**EXERCISE DESCRIPTION**.
Below is a listing; repeat exactly the lines from the one containing "Mai Tư Ảnh thành khẩn nói." to the one containing "như vậy, đa", both included.

**THE DATA**.
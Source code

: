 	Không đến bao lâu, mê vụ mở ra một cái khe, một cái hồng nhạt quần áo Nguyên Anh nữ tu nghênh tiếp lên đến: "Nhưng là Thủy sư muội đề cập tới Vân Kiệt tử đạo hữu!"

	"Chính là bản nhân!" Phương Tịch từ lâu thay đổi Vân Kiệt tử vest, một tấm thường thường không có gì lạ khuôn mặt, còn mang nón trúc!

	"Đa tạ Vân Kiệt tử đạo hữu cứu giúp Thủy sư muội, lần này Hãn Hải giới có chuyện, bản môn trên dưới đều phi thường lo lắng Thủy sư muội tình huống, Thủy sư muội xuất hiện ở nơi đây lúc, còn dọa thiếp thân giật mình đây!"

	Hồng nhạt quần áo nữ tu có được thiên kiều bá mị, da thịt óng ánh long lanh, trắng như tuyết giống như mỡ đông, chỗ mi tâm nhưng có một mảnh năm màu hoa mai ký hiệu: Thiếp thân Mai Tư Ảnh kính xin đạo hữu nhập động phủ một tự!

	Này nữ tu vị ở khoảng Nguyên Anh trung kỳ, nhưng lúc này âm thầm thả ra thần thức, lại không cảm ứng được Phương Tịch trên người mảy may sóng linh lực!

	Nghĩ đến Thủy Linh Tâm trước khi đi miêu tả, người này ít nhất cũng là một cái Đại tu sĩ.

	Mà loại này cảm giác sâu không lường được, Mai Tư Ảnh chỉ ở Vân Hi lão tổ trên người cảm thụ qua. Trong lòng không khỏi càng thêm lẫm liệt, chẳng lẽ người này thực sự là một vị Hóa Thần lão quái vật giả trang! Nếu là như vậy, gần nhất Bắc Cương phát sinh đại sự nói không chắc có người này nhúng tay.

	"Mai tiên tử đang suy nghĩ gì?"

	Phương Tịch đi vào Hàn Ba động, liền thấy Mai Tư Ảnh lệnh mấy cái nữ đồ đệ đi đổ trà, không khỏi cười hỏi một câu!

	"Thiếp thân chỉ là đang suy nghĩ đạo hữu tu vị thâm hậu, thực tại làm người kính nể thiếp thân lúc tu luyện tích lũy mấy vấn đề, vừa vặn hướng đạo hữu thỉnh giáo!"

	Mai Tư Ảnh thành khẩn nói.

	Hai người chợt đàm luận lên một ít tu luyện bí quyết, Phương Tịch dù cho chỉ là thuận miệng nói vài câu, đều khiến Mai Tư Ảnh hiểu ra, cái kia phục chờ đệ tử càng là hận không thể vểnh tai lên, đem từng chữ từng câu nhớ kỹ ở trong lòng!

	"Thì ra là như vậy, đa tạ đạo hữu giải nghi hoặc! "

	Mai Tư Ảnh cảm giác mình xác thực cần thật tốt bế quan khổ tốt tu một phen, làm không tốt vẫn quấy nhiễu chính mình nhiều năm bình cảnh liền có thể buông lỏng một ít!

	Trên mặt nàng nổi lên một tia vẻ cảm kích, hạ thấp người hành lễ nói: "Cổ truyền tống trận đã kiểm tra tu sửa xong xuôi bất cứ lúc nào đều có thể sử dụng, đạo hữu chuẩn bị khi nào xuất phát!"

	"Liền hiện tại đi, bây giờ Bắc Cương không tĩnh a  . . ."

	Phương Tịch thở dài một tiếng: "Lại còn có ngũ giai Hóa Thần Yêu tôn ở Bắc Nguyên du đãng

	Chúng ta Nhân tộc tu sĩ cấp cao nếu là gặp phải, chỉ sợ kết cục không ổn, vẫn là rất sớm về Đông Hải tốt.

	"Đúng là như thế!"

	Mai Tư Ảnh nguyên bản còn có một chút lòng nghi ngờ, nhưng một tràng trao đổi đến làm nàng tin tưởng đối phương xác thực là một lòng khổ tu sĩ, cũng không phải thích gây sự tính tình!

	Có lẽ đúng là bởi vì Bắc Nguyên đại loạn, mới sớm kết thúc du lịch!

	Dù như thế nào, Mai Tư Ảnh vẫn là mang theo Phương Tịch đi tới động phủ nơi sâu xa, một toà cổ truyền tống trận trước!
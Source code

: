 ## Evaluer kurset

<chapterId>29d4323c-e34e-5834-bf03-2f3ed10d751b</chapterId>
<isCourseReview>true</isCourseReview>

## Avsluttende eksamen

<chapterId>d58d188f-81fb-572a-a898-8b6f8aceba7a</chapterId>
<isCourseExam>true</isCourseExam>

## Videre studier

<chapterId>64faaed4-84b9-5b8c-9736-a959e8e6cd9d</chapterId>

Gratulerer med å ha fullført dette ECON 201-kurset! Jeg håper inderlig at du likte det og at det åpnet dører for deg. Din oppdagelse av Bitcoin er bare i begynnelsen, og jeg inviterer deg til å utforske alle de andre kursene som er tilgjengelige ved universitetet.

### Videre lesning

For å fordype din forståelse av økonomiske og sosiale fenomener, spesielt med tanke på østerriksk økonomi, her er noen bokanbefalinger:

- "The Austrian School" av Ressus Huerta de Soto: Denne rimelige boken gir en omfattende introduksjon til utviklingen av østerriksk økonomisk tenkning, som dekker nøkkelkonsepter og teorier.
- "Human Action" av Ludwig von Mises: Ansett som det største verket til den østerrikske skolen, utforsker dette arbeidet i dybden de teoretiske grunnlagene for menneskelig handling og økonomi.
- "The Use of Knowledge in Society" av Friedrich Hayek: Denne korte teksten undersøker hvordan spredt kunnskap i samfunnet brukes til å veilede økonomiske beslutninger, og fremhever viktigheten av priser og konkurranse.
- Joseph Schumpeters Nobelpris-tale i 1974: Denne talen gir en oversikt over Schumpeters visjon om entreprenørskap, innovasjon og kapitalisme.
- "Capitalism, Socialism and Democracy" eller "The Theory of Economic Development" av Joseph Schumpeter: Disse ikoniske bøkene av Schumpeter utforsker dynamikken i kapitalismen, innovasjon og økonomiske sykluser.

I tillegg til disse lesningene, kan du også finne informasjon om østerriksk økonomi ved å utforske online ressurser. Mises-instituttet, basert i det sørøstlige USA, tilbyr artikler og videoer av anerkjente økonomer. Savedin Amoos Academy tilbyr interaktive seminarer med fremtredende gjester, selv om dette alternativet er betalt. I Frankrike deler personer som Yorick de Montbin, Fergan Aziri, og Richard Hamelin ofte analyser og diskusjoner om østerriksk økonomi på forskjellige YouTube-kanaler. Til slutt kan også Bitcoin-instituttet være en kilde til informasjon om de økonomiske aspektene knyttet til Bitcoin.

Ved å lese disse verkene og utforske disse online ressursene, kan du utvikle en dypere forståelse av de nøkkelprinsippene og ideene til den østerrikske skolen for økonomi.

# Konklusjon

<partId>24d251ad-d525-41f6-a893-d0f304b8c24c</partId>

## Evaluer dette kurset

**TASK RESULT**.
	Mai Tư Ảnh thành khẩn nói.

	Hai người chợt đàm luận lên một ít tu luyện bí quyết, Phương Tịch dù cho chỉ là thuận miệng nói vài câu, đều khiến Mai Tư Ảnh hiểu ra, cái kia phục chờ đệ tử càng là hận không thể vểnh tai lên, đem từng chữ từng câu nhớ kỹ ở trong lòng!

	"Thì ra là như vậy, đa tạ đạo hữu giải nghi hoặc! "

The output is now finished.